Victory Day is celebrated annually on May 9 to commemorate the Soviet defeat of Nazi Germany in World War II. This year's events are taking place as Moscow's military campaign in Ukraine enters its third month.
Chanting "fascists" and brandishing the national flag, pro-Ukraine activists blocked the ambassador's way as he walked toward the mausoleum, preventing him from laying his wreath, according to an AFP photographer at the scene.
Several individuals then threw a red substance on his face and clothes, and also splattered some of the men in his entourage.
After wiping his face with his hand, Andreev said "I am proud of my country and my president".
Andreev told Russian news agency RIA Novosti that he was not seriously harmed in the attack, adding that the red substance was some sort of syrup.
The Russian embassy had planned to hold an official ceremony at the site but cancelled after a negative response from Warsaw's mayor and the foreign ministry.
But Andreev still showed up with his wreath, as did individual Russians throughout the morning, while pro-Ukrainian protesters held up a big sign that said "criminals" and displayed photos of the war-torn country.
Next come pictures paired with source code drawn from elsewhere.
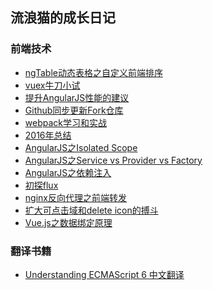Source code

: ## 流浪猫的成长日记

### 前端技术

 - [ngTable动态表格之自定义前端排序][1]
 - [vuex牛刀小试][2]
 - [提升AngularJS性能的建议][3]
 - [Github同步更新Fork仓库][4]
 - [webpack学习和实战][5]
 - [2016年总结][6]
 - [AngularJS之Isolated Scope][7]
 - [AngularJS之Service vs Provider vs Factory][8]
 - [AngularJS之依赖注入][9]
 - [初探flux][10]
 - [nginx反向代理之前端转发][11]
 - [扩大可点击域和delete icon的搏斗][12]
 - [Vue.js之数据绑定原理][13]

### 翻译书籍

 - [Understanding ECMAScript 6 中文翻译][14]


  [1]: https://github.com/superpig/blog/issues/5
  [2]: https://github.com/superpig/blog/issues/4
  [3]: https://github.com/superpig/blog/issues/3
  [4]: https://github.com/superpig/blog/issues/2
  [5]: https://github.com/superpig/blog/issues/1
  [6]: https://github.com/superpig/blog/blob/master/201701/01.md
  [7]: https://github.com/superpig/blog/blob/master/201609/01.md
  [8]: https://github.com/superpig/blog/blob/master/201608/02.md
  [9]: https://github.com/superpig/blog/blob/master/201608/01.md
  [10]: https://github.com/superpig/blog/blob/master/201603/01.md
  [11]: https://github.com/superpig/blog/blob/master/201602/01.md
  [12]: https://github.com/superpig/blog/blob/master/201601/01.md
  [13]: https://github.com/superpig/blog/blob/master/201601/02.md
  [14]: https://github.com/superpig/understandinges6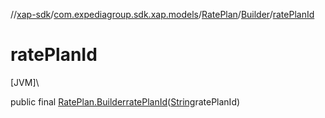 //[xap-sdk](../../../../index.md)/[com.expediagroup.sdk.xap.models](../../index.md)/[RatePlan](../index.md)/[Builder](index.md)/[ratePlanId](rate-plan-id.md)

# ratePlanId

[JVM]\

public final [RatePlan.Builder](index.md)[ratePlanId](rate-plan-id.md)([String](https://docs.oracle.com/javase/8/docs/api/java/lang/String.html)ratePlanId)
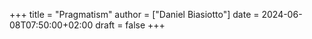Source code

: +++
title = "Pragmatism"
author = ["Daniel Biasiotto"]
date = 2024-06-08T07:50:00+02:00
draft = false
+++
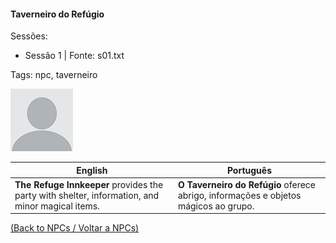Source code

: 
#### Taverneiro do Refúgio

Sessões:  
- Sessão 1 | Fonte: s01.txt

Tags: npc, taverneiro

![Taverneiro do Refúgio](docs/dm/npc/blank.png)

| English | Português |
|---------|-----------|
| **The Refuge Innkeeper** provides the party with shelter, information, and minor magical items. | **O Taverneiro do Refúgio** oferece abrigo, informações e objetos mágicos ao grupo. |

[(Back to NPCs / Voltar a NPCs)](npcs_list.md)



















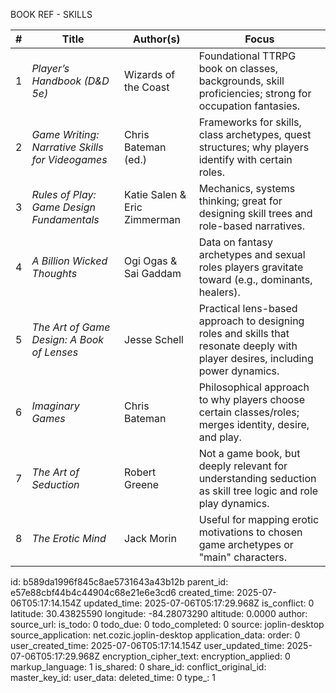 BOOK REF - SKILLS

| # | **Title**                                       | **Author(s)**                | **Focus**                                                                                                                       |
| - | ----------------------------------------------- | ---------------------------- | ------------------------------------------------------------------------------------------------------------------------------- |
| 1 | *Player’s Handbook (D\&D 5e)*                   | Wizards of the Coast         | Foundational TTRPG book on classes, backgrounds, skill proficiencies; strong for occupation fantasies.                          |
| 2 | *Game Writing: Narrative Skills for Videogames* | Chris Bateman (ed.)          | Frameworks for skills, class archetypes, quest structures; why players identify with certain roles.                             |
| 3 | *Rules of Play: Game Design Fundamentals*       | Katie Salen & Eric Zimmerman | Mechanics, systems thinking; great for designing skill trees and role-based narratives.                                         |
| 4 | *A Billion Wicked Thoughts*                     | Ogi Ogas & Sai Gaddam        | Data on fantasy archetypes and sexual roles players gravitate toward (e.g., dominants, healers).                                |
| 5 | *The Art of Game Design: A Book of Lenses*      | Jesse Schell                 | Practical lens-based approach to designing roles and skills that resonate deeply with player desires, including power dynamics. |
| 6 | *Imaginary Games*                               | Chris Bateman                | Philosophical approach to why players choose certain classes/roles; merges identity, desire, and play.                          |
| 7 | *The Art of Seduction*                          | Robert Greene                | Not a game book, but deeply relevant for understanding seduction as skill tree logic and role play dynamics.                    |
| 8 | *The Erotic Mind*                               | Jack Morin                   | Useful for mapping erotic motivations to chosen game archetypes or "main" characters.                                           |


id: b589da1996f845c8ae5731643a43b12b
parent_id: e57e88cbf44b4c44904c68e21e6e3cd6
created_time: 2025-07-06T05:17:14.154Z
updated_time: 2025-07-06T05:17:29.968Z
is_conflict: 0
latitude: 30.43825590
longitude: -84.28073290
altitude: 0.0000
author: 
source_url: 
is_todo: 0
todo_due: 0
todo_completed: 0
source: joplin-desktop
source_application: net.cozic.joplin-desktop
application_data: 
order: 0
user_created_time: 2025-07-06T05:17:14.154Z
user_updated_time: 2025-07-06T05:17:29.968Z
encryption_cipher_text: 
encryption_applied: 0
markup_language: 1
is_shared: 0
share_id: 
conflict_original_id: 
master_key_id: 
user_data: 
deleted_time: 0
type_: 1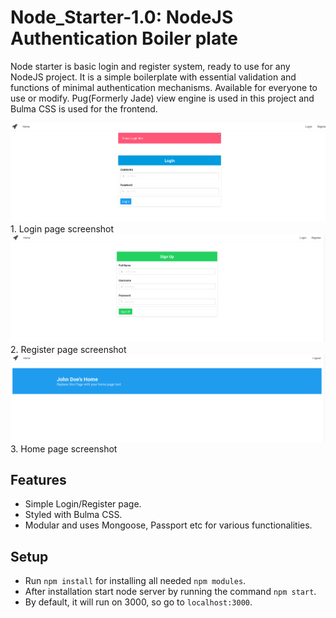 # Node_Starter-1.0: NodeJS Authentication Boiler plate

Node starter is basic login and register system, ready to use for any NodeJS project. It is a simple boilerplate with essential validation and functions of minimal authentication mechanisms. Available for everyone to use or modify. Pug(Formerly Jade) view engine is used in this project and Bulma CSS is used for the frontend.

![Login page screenshot](./public/demoImages/demo-1.png) 1. Login page screenshot
![Register page screenshot](./public/demoImages/demo-2.png) 2. Register page screenshot
![Home page screenshot](./public/demoImages/demo-3.png) 3. Home page screenshot

## Features
  - Simple Login/Register page.
  - Styled with Bulma CSS.
  - Modular and uses Mongoose, Passport etc for various functionalities.

## Setup
- Run `npm install` for installing all needed `npm modules`.
- After installation start node server by running the command `npm start`.
- By default, it will run on 3000, so go to `localhost:3000`.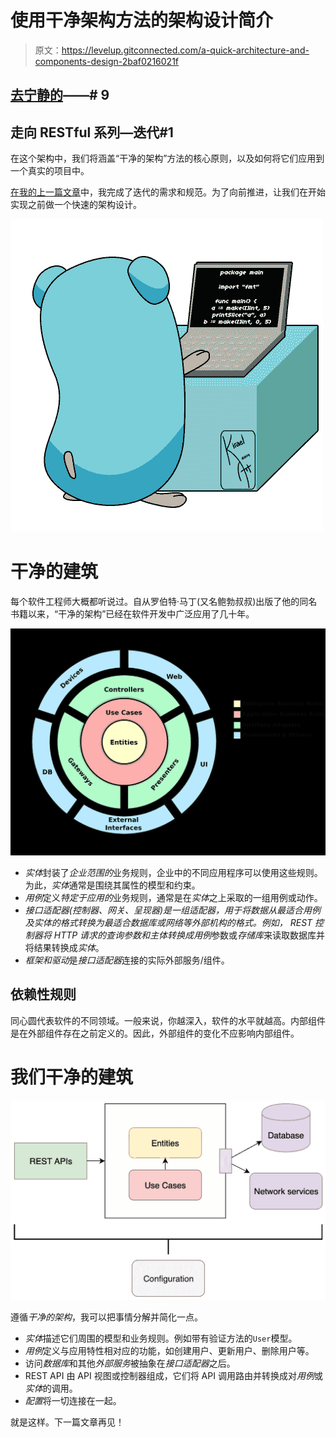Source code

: # 使用干净架构方法的架构设计简介

> 原文：<https://levelup.gitconnected.com/a-quick-architecture-and-components-design-2baf0216021f>

## [去宁静的](/go-restful-series-a7addbfef5b1)——# 9

## 走向 RESTful 系列—迭代#1

在这个架构中，我们将涵盖“干净的架构”方法的核心原则，以及如何将它们应用到一个真实的项目中。

[在我的上一篇文章](/gorestful-1st-iteration-requirements-and-api-specification-f2b5e40e9571)中，我完成了迭代的需求和规范。为了向前推进，让我们在开始实现之前做一个快速的架构设计。

![](img/602e3e240e7500d5af09feaed01512ab.png)

# 干净的建筑

每个软件工程师大概都听说过。自从罗伯特·马丁(又名鲍勃叔叔)出版了他的同名书籍以来，“干净的架构”已经在软件开发中广泛应用了几十年。

![](img/c122f2cf17b42fd207fa351e46d5c13a.png)

*   *实体*封装了*企业范围的*业务规则，企业中的不同应用程序可以使用这些规则。为此，*实体*通常是围绕其属性的模型和约束。
*   *用例*定义*特定于应用的*业务规则，通常是在*实体*之上采取的一组用例或动作。
*   *接口适配器(控制器、网关、呈现器)*是一组适配器，用于将数据从最适合用例及实体的格式转换为最适合数据库或网络等外部机构的格式。例如， *REST 控制器*将 HTTP 请求的查询参数和主体转换成*用例*参数或*存储库*来读取数据库并将结果转换成*实体*。
*   *框架和驱动*是*接口适配器*连接的实际外部服务/组件。

## 依赖性规则

同心圆代表软件的不同领域。一般来说，你越深入，软件的水平就越高。内部组件是在外部组件存在之前定义的。因此，外部组件的变化不应影响内部组件。

# 我们干净的建筑

![](img/c60eea26245ad53a7cffb91a7069056d.png)

遵循*干净的架构*，我可以把事情分解并简化一点。

*   *实体*描述它们周围的模型和业务规则。例如带有验证方法的`User`模型。
*   *用例*定义与应用特性相对应的功能，如创建用户、更新用户、删除用户等。
*   访问*数据库*和其他*外部服务*被抽象在*接口适配器*之后。
*   REST API 由 API 视图或控制器组成，它们将 API 调用路由并转换成对*用例*或*实体*的调用。
*   *配置*将一切连接在一起。

就是这样。下一篇文章再见！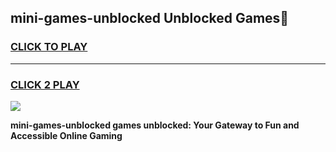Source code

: 
## mini-games-unblocked Unblocked Games👋
<h3>
<a href="https://news.freeplayer.one?title=mini-games-unblocked&ref=16F">CLICK TO PLAY</a></h3>
<hr>

<h3>
<a href="https://news.freeplayer.one?title=mini-games-unblocked&ref=16F">CLICK 2 PLAY</a>
  
</h3>

<a href="https://news.freeplayer.one?title=mini-games-unblocked&ref=16F/"><img src="https://clearcache.store/games.png"></a>


**mini-games-unblocked games unblocked: Your Gateway to Fun and Accessible Online Gaming**
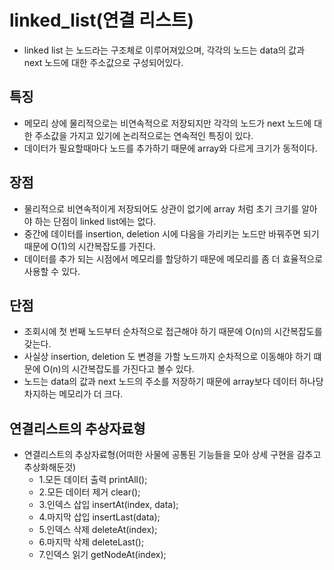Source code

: # linked_list(연결 리스트)

- linked list 는 노드라는 구조체로 이루어져있으며, 각각의 노드는 data의 값과 next 노드에 대한 주소값으로 구성되어있다. 


## 특징

- 메모리 상에 물리적으로는 비연속적으로 저장되지만 각각의 노드가 next 노드에 대한
  주소값을 가지고 있기에 논리적으로는 연속적인 특징이 있다.
- 데이터가 필요할때마다 노드를 추가하기 때문에 array와 다르게 크기가 동적이다.


## 장점

- 물리적으로 비연속적이게 저장되어도 상관이 없기에 array 처럼 초기 크기를 알아야 하는 단점이 linked list에는 없다.
- 중간에 데이터를 insertion, deletion 시에 다음을 가리키는 노드만 바꿔주면 되기 때문에 O(1)의 시간복잡도를 가진다.
- 데이터를 추가 되는 시점에서 메모리를 할당하기 때문에 메모리를 좀 더 효율적으로 사용할 수 있다.

## 단점

- 조회시에 첫 번째 노드부터 순차적으로 접근해야 하기 때문에 O(n)의 시간복잡도를 갖는다.
- 사실상 insertion, deletion 도 변경을 가할 노드까지 순차적으로 이동해야 하기 떄문에 
  O(n)의 시간복잡도를 가진다고 볼수 있다.
- 노드는 data의 값과 next 노드의 주소를 저장하기 때문에 array보다 데이터 하나당 차지하는 메모리가 더 크다.

## 연결리스트의 추상자료형

- 연결리스트의 추상자료형(어떠한 사물에 공통된 기능들을 모아 상세 구현을 감추고 추상화해둔것)
  - 1.모든 데이터 출력 printAll();
  - 2.모든 데이터 제거 clear();
  - 3.인덱스 삽입 insertAt(index, data);
  - 4.마지막 삽입 insertLast(data);
  - 5.인덱스 삭제 deleteAt(index);
  - 6.마지막 삭제 deleteLast();
  - 7.인덱스 읽기 getNodeAt(index);
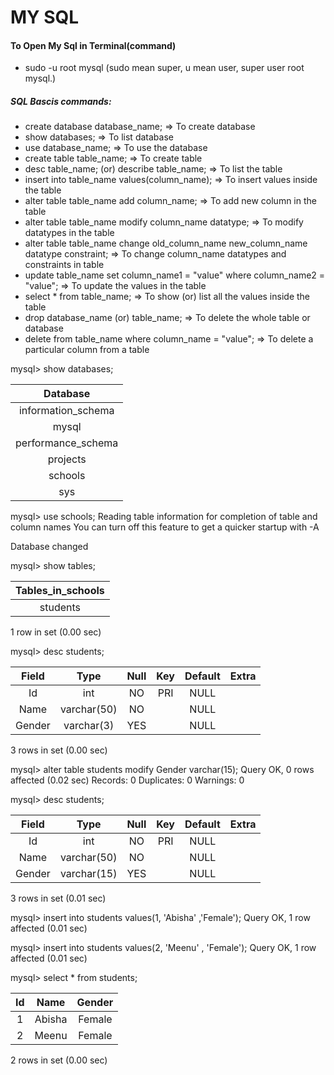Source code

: # MY SQL

#### To Open My Sql in Terminal(command)
  * sudo -u root mysql 
  (sudo mean super, u mean user, super user root mysql.)

##### SQL Bascis commands:
* create database database_name; => To create database
* show databases; => To list database
* use database_name; => To use the database
* create table table_name; => To create table
* desc table_name; (or) describe table_name; => To list the table 
* insert into table_name values(column_name); => To insert values inside the table
* alter table table_name add column_name; => To add new column in the table
* alter table table_name modify column_name datatype; => To modify datatypes in the table
* alter table table_name change old_column_name new_column_name datatype constraint; => To change column_name datatypes and constraints in table
* update table_name set column_name1 = "value" where column_name2 = "value"; => To update the values in the table
* select * from table_name; => To show (or) list all the values inside the table
* drop database_name (or) table_name; => To delete the whole table or database
* delete from table_name where column_name = "value"; => To delete a particular column from a table

mysql> show databases;

| Database           |
|:------------------:|
| information_schema |
| mysql              |
| performance_schema |
| projects           |
| schools            |
| sys                |

mysql> use schools;
Reading table information for completion of table and column names
You can turn off this feature to get a quicker startup with -A

Database changed

mysql> show tables;

| Tables_in_schools |
|:-----------------:|
| students          |

1 row in set (0.00 sec)

mysql> desc students;

| Field  | Type        | Null | Key | Default | Extra |
|:------:|:-----------:|:----:|:---:|:-------:|:-----:|
| Id     | int         | NO   | PRI | NULL    |       |
| Name   | varchar(50) | NO   |     | NULL    |       |
| Gender | varchar(3)  | YES  |     | NULL    |       |

3 rows in set (0.00 sec)

mysql> alter table students modify Gender varchar(15);
Query OK, 0 rows affected (0.02 sec)
Records: 0  Duplicates: 0  Warnings: 0

mysql> desc students;

| Field  | Type        | Null | Key | Default | Extra |
|:------:|:-----------:|:----:|:---:|:-------:|:-----:|
| Id     | int         | NO   | PRI | NULL    |       |
| Name   | varchar(50) | NO   |     | NULL    |       |
| Gender | varchar(15) | YES  |     | NULL    |       |

3 rows in set (0.01 sec)

mysql> insert into students values(1, 'Abisha' ,'Female');
Query OK, 1 row affected (0.01 sec)

mysql> insert into students values(2, 'Meenu' , 'Female');
Query OK, 1 row affected (0.01 sec)

mysql> select * from students;

| Id | Name   | Gender |
|:--:|:------:|:------:|
|  1 | Abisha | Female |
|  2 | Meenu  | Female |

2 rows in set (0.00 sec)
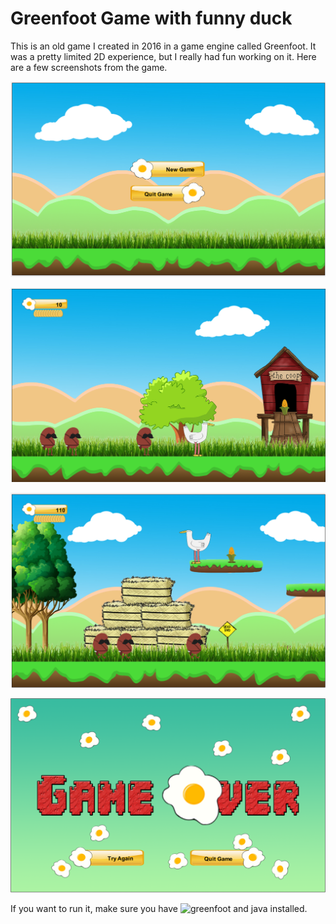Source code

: # Greenfoot Game with funny duck

This is an old game I created in 2016 in a game engine called Greenfoot. It was a pretty limited 2D experience, but I really had fun working on it.  Here are a few screenshots from the game.

![alt text](https://github.com/tuddor1234/Game/blob/master/1.png)

![alt text](https://github.com/tuddor1234/Game/blob/master/2.png)

![alt text](https://github.com/tuddor1234/Game/blob/master/3.png)

![alt text](https://github.com/tuddor1234/Game/blob/master/4.png)

If you want to run it, make sure you have ![greenfoot](https://www.greenfoot.org/download) and java installed. 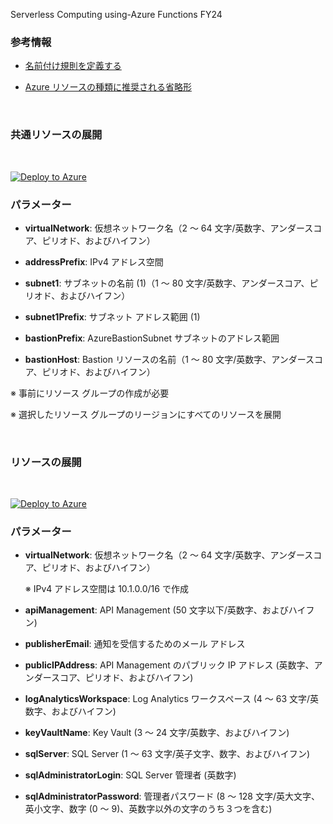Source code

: Serverless Computing using-Azure Functions
FY24

### 参考情報

- [名前付け規則を定義する](https://learn.microsoft.com/ja-jp/azure/cloud-adoption-framework/ready/azure-best-practices/resource-naming)

- [Azure リソースの種類に推奨される省略形](https://learn.microsoft.com/ja-jp/azure/cloud-adoption-framework/ready/azure-best-practices/resource-abbreviations)

<br />

### 共通リソースの展開

<br />

[![Deploy to Azure](https://aka.ms/deploytoazurebutton)](https://portal.azure.com/#create/Microsoft.Template/uri/https%3A%2F%2Fraw.githubusercontent.com%2Fhiroyay-ms%2FServer-Computing-using-Azure-Functions%2Fmain%2Ftemplate%2Fdeploy-vnet-hub.json)

### パラメーター

- **virtualNetwork**: 仮想ネットワーク名（2 ～ 64 文字/英数字、アンダースコア、ピリオド、およびハイフン）

- **addressPrefix**: IPv4 アドレス空間

- **subnet1**: サブネットの名前 (1)（1 ～ 80 文字/英数字、アンダースコア、ピリオド、およびハイフン）

- **subnet1Prefix**: サブネット アドレス範囲 (1)

- **bastionPrefix**: AzureBastionSubnet サブネットのアドレス範囲

- **bastionHost**: Bastion リソースの名前（1 ～ 80 文字/英数字、アンダースコア、ピリオド、およびハイフン）

※ 事前にリソース グループの作成が必要

※ 選択したリソース グループのリージョンにすべてのリソースを展開

<br />

### リソースの展開

<br />

[![Deploy to Azure](https://aka.ms/deploytoazurebutton)](https://portal.azure.com/#create/Microsoft.Template/uri/https%3A%2F%2Fraw.githubusercontent.com%2Fhiroyay-ms%2FServer-Computing-using-Azure-Functions%2Fmain%2Ftemplate%2Fdeploy-resources.json)

### パラメーター

- **virtualNetwork**: 仮想ネットワーク名（2 ～ 64 文字/英数字、アンダースコア、ピリオド、およびハイフン）

  ※ IPv4 アドレス空間は 10.1.0.0/16 で作成

- **apiManagement**: API Management (50 文字以下/英数字、およびハイフン)

- **publisherEmail**: 通知を受信するためのメール アドレス

- **publicIPAddress**: API Management のパブリック IP アドレス (英数字、アンダースコア、ピリオド、およびハイフン)

- **logAnalyticsWorkspace**: Log Analytics ワークスペース (4 ～ 63 文字/英数字、およびハイフン)

- **keyVaultName**: Key Vault (3 ～ 24 文字/英数字、およびハイフン)

- **sqlServer**: SQL Server (1 ～ 63 文字/英子文字、数字、およびハイフン)

- **sqlAdministratorLogin**: SQL Server 管理者 (英数字)

- **sqlAdministratorPassword**: 管理者パスワード (8 ～ 128 文字/英大文字、英小文字、数字 (0 ～ 9)、英数字以外の文字のうち３つを含む)

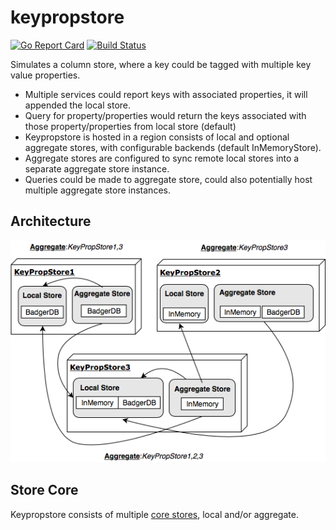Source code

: # keypropstore

[![Go Report Card](https://goreportcard.com/badge/github.com/awesomenix/keypropstore)](https://goreportcard.com/report/github.com/awesomenix/keypropstore) [![Build Status](https://travis-ci.org/awesomenix/keypropstore.svg?branch=master)](https://travis-ci.org/awesomenix/keypropstore)

Simulates a column store, where a key could be tagged with multiple key value properties. 

- Multiple services could report keys with associated properties, it will appended the local store.
- Query for property/properties would return the keys associated with those property/properties from local store (default)
- Keypropstore is hosted in a region consists of local and optional aggregate stores, with configurable backends (default InMemoryStore).
- Aggregate stores are configured to sync remote local stores into a separate aggregate store instance.
- Queries could be made to aggregate store, could also potentially host multiple aggregate store instances.

## Architecture

![Architecture](Architecture.png)

## Store Core

Keypropstore consists of multiple [core stores](CORE.md), local and/or aggregate.
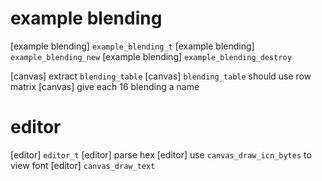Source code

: # example blending

[example blending] `example_blending_t`
[example blending] `example_blending_new`
[example blending] `example_blending_destroy`

[canvas] extract `blending_table`
[canvas] `blending_table` should use row matrix
[canvas] give each 16 blending a name

# editor

[editor] `editor_t`
[editor] parse hex
[editor] use `canvas_draw_icn_bytes` to view font
[editor] `canvas_draw_text`
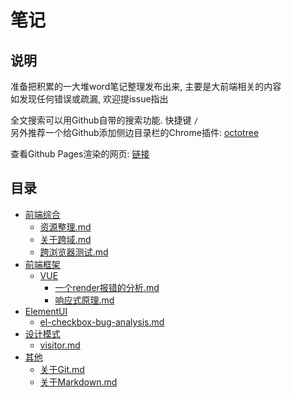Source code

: # 笔记

## 说明

准备把积累的一大堆word笔记整理发布出来, 主要是大前端相关的内容  
如发现任何错误或疏漏, 欢迎提issue指出  

全文搜索可以用Github自带的搜索功能. 快捷键 `/`  
另外推荐一个给Github添加侧边目录栏的Chrome插件: [octotree](https://chrome.google.com/webstore/detail/octotree/bkhaagjahfmjljalopjnoealnfndnagc)  

查看Github Pages渲染的网页: [链接](https://chess99.github.io/notes/)  

## 目录

- [前端综合](./001-%E5%89%8D%E7%AB%AF%E7%BB%BC%E5%90%88/README.md)  
    - [资源整理.md](./001-%E5%89%8D%E7%AB%AF%E7%BB%BC%E5%90%88/000-%E8%B5%84%E6%BA%90%E6%95%B4%E7%90%86.md)  
    - [关于跨域.md](./001-%E5%89%8D%E7%AB%AF%E7%BB%BC%E5%90%88/%E5%85%B3%E4%BA%8E%E8%B7%A8%E5%9F%9F.md)  
    - [跨浏览器测试.md](./001-%E5%89%8D%E7%AB%AF%E7%BB%BC%E5%90%88/%E8%B7%A8%E6%B5%8F%E8%A7%88%E5%99%A8%E6%B5%8B%E8%AF%95.md)  
- [前端框架](./100-%E5%89%8D%E7%AB%AF%E6%A1%86%E6%9E%B6/README.md)  
    - [VUE](./100-%E5%89%8D%E7%AB%AF%E6%A1%86%E6%9E%B6/VUE/README.md)  
        - [一个render报错的分析.md](./100-%E5%89%8D%E7%AB%AF%E6%A1%86%E6%9E%B6/VUE/%E4%B8%80%E4%B8%AArender%E6%8A%A5%E9%94%99%E7%9A%84%E5%88%86%E6%9E%90.md)  
        - [响应式原理.md](./100-%E5%89%8D%E7%AB%AF%E6%A1%86%E6%9E%B6/VUE/%E5%93%8D%E5%BA%94%E5%BC%8F%E5%8E%9F%E7%90%86.md)  
- [ElementUI](./110-ElementUI/README.md)  
    - [el-checkbox-bug-analysis.md](./110-ElementUI/el-checkbox-bug-analysis.md)  
- [设计模式](./200-%E8%AE%BE%E8%AE%A1%E6%A8%A1%E5%BC%8F/README.md)  
    - [visitor.md](./200-%E8%AE%BE%E8%AE%A1%E6%A8%A1%E5%BC%8F/visitor.md)  
- [其他](./900-%E5%85%B6%E4%BB%96/README.md)  
    - [关于Git.md](./900-%E5%85%B6%E4%BB%96/%E5%85%B3%E4%BA%8EGit.md)  
    - [关于Markdown.md](./900-%E5%85%B6%E4%BB%96/%E5%85%B3%E4%BA%8EMarkdown.md)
Polish Interior Minister Mariusz Kaminski said after the incident that "Polish authorities did not recommend that the Russian ambassador lay flowers on May 9 in Warsaw".
Russia's foreign ministry said it had protested to Polish officials "their indulgence of young neo-Nazis".
Poland has accepted hundreds of thousands of refugees from neighbouring Ukraine since Moscow sent troops into the country on February 24.